Records at Colón Cemetery in Havana indicate that a Robert Vesco was buried there on Nov. 24, and photographs and videos viewed by The New York Times show a man resembling him in a casket with his longtime Cuban companion looking over him.
Instead, Mr. Vesco seemed to have a compulsion to call attention to himself from his places of exile. A self-made man, he seemed hardly able to help it.
A high school dropout from Detroit, he lied about his age to get a job on an automobile assembly line. At 21, he moved to New Jersey to work for a struggling manufacturer of machine tools.
He took over the company when it went bankrupt, rebuilt it and renamed it the International Controls Corporation. By the age of 30, Mr. Vesco was a millionaire.
He later turned his sights on a Switzerland-based mutual fund company, Investment Overseas Services (I.O.S.). When that, too, ran into trouble, Mr. Vesco offered to rescue the company and was embraced as a white knight by investors terrified of losing their savings.
He bought I.O.S. in 1970 for less than $5 million, gaining control of an estimated $400 million in funds. The accounting at the company had been so chaotic that Mr. Vesco, by adding a few subterfuges of his own, was able to plunder its holdings at will.
After numerous complaints, the United States Securities and Exchange Commission carried out an investigation. In 1972, the commission charged Mr. Vesco and others in a civil suit with stealing more than $224 million.
But Mr. Vesco had already fled, first to the Bahamas and then to Costa Rica. There, he established a close friendship with President José Figueres, plowing some $11 million into his adopted country.
“I wish more Vescos would come to Costa Rica — we need them,” said Mr. Figueres on television in response to criticism that he was harboring a criminal.
Mr. Vesco also befriended Donald A. Nixon Jr., a nephew of President Richard M. Nixon, and gave $200,000 to the Nixon campaign, apparently hoping the president would help quash the investigation against him.
It was to no avail. But to the frustration of the F.B.I. Mr. Vesco remained tantalizingly out of reach in Costa Rica, where he passed himself off as a progressive dairy and cattle rancher, and an investor in high-tech projects.
Eventually, one of his high-tech brainstorms — a factory to make machine guns, which included President Figueres’s son as a partner — became his undoing.
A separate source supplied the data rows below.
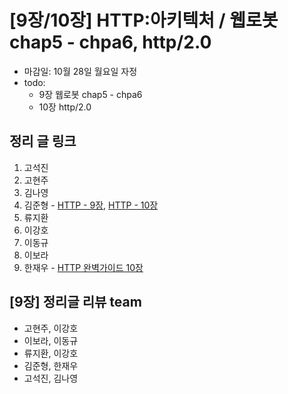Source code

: # [9장/10장] HTTP:아키텍처 / 웹로봇 chap5 - chpa6, http/2.0

- 마감일: 10월 28일 월요일 자정
- todo:
  - 9장 웹로봇 chap5 - chpa6
  - 10장 http/2.0

## 정리 글 링크

1. 고석진
2. 고현주
3. 김나영
4. 김준형 - [HTTP - 9장](https://junjangsee.github.io/2019/10/20/network/network-09/), [HTTP - 10장](https://junjangsee.github.io/2019/10/27/network/network-10/)
5. 류지환
6. 이강호
7. 이동규
8. 이보라
9. 한재우 - [HTTP 완벽가이드 10장](https://bebiangel.github.io/2019/10/27/http-guide-chap10/)

## [9장] 정리글 리뷰 team

- 고현주, 이강호
- 이보라, 이동규
- 류지환, 이강호
- 김준형, 한재우
- 고석진, 김나영
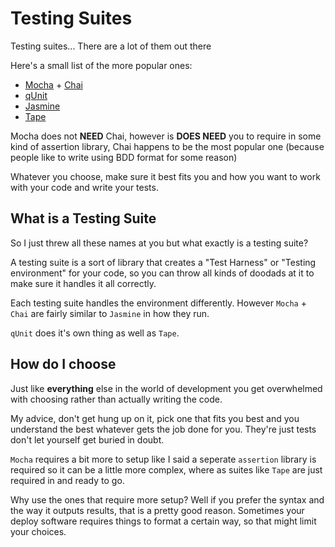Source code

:# Testing Suites

Testing suites... There are a lot of them out there 

Here's a small list of the more popular ones:

- [Mocha](https://mochajs.org/) + [Chai](http://chaijs.com/)
- [qUnit](https://qunitjs.com/)
- [Jasmine](https://jasmine.github.io/)
- [Tape](https://github.com/substack/tape)

Mocha does not **NEED** Chai, however is **DOES NEED** you to require in some kind of assertion library, Chai happens to be the most popular one (because people like to write using BDD format for some reason)

Whatever you choose, make sure it best fits you and how you want to work with your code and write your tests.

## What is a Testing Suite

So I just threw all these names at you but what exactly is a testing suite? 

A testing suite is a sort of library that creates a "Test Harness" or "Testing environment" for your code, so you can throw all kinds of doodads at it to make sure it handles it all correctly.

Each testing suite handles the environment differently. However `Mocha` + `Chai` are fairly similar to `Jasmine` in how they run.

`qUnit` does it's own thing as well as `Tape`. 

## How do I choose

Just like **everything** else in the world of development you get overwhelmed with choosing rather than actually writing the code.

My advice, don't get hung up on it, pick one that fits you best and you understand the best whatever gets the job done for you. They're just tests don't let yourself get buried in doubt.

`Mocha` requires a bit more to setup like I said a seperate `assertion` library is required so it can be a little more complex, where as suites like `Tape` are just required in and ready to go. 

Why use the ones that require more setup? Well if you prefer the syntax and the way it outputs results, that is a pretty good reason. Sometimes your deploy software requires things to format a certain way, so that might limit your choices.
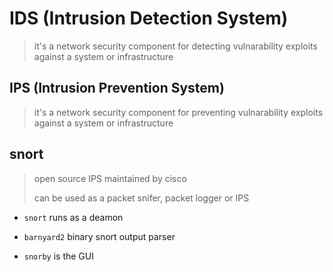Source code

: # IDS (Intrusion Detection System)

> it's a network security component for detecting vulnarability exploits against a system or infrastructure

## IPS (Intrusion Prevention System)

> it's a network security component for preventing vulnarability exploits against a system or infrastructure

## snort

> open source IPS maintained by cisco
>
> can be used as a packet snifer, packet logger or IPS

- `snort` runs as a deamon

- `barnyard2` binary snort output parser

- `snorby` is the GUI
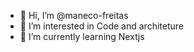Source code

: - 👋 Hi, I’m @maneco-freitas
- 👀 I’m interested in Code and architeture 
- 🌱 I’m currently learning Nextjs


<!---
maneco-freitas/maneco-freitas is a ✨ special ✨ repository because its `README.md` (this file) appears on your GitHub profile.
You can click the Preview link to take a look at your changes.
--->
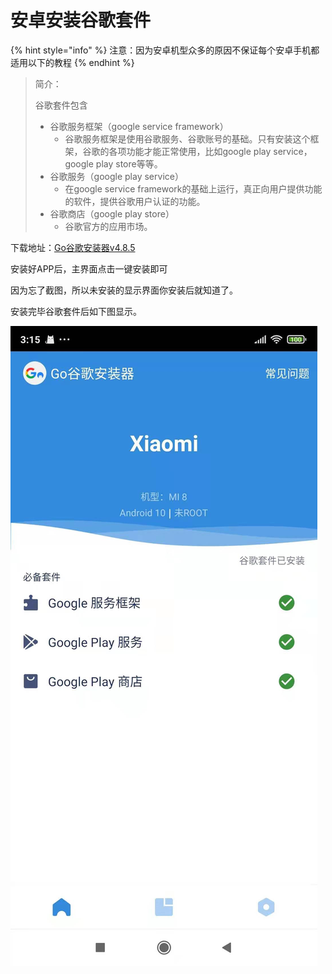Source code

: # 安卓安装谷歌套件

{% hint style="info" %}
注意：因为安卓机型众多的原因不保证每个安卓手机都适用以下的教程
{% endhint %}

> 简介：
>
> 谷歌套件包含
>
> * 谷歌服务框架（google service framework）
>   * 谷歌服务框架是使用谷歌服务、谷歌账号的基础。只有安装这个框架，谷歌的各项功能才能正常使用，比如google play service，google play store等等。
> * 谷歌服务（google play service）
>   * 在google service framework的基础上运行，真正向用户提供功能的软件，提供谷歌用户认证的功能。
> * 谷歌商店（google play store）
>   * 谷歌官方的应用市场。

下载地址：[Go谷歌安装器v4.8.5](http://110.42.178.197:8001/alibaba/%E8%BD%AF%E4%BB%B6\_Android/Android\_%E5%9B%BD%E5%A4%96/Go%E8%B0%B7%E6%AD%8C%E5%AE%89%E8%A3%85%E5%99%A8v4.8.5.apk)

安装好APP后，主界面点击一键安装即可

因为忘了截图，所以未安装的显示界面你安装后就知道了。

安装完毕谷歌套件后如下图显示。

![](<../.gitbook/assets/image (17).png>)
A public and political outcry ensued, and by 1978 he was forced to leave for the Bahamas, the beginning of years of hopscotching that included stops in Antigua and Nicaragua, before Cuba finally accepted him for “humanitarian” reasons.
“We don’t care what he did in the United States,” Fidel Castro said. “We’re not interested in the money he has.”
In Cuba, Mr. Vesco grew a beard, donned a white guayabera shirt and passed himself off as a Canadian citizen named Tom Adams. He and his family lived in a suburban Havana house that was modest by United States standards but lavish for Cubans. Within a few years, allegations began to circulate about Mr. Vesco’s involvement in narcotics trafficking, and he was named as a co-conspirator in the trial in Florida of Carlos Lehder Rivas, a reputed leader of Colombia’s biggest drug cartel.
Mr. Vesco eventually ran afoul of the Castro government with a scheme to produce a wonder drug that supposedly cured cancer, AIDS, arthritis and even the common cold. He was accused of defrauding a state-run biotechnology laboratory run by Fidel Castro’s nephew, Antonio Fraga Castro, and sentenced to 13 years. After serving most of his time in a private cell in a large prison in eastern Cuba, Mr. Vesco was quietly released in 2005 and lived so simply in recent years in Havana that a friend said he did not know what had happened to his fortune.
So, I think we can agree that the only thing new in today’s world is the history we have not read…..but now you know the rest of the story and corporate crime, on a large scale, is nothing new and will continue…..there is a reason greed is one of the seven deadly sins
Have a good weekend and take care/be safe.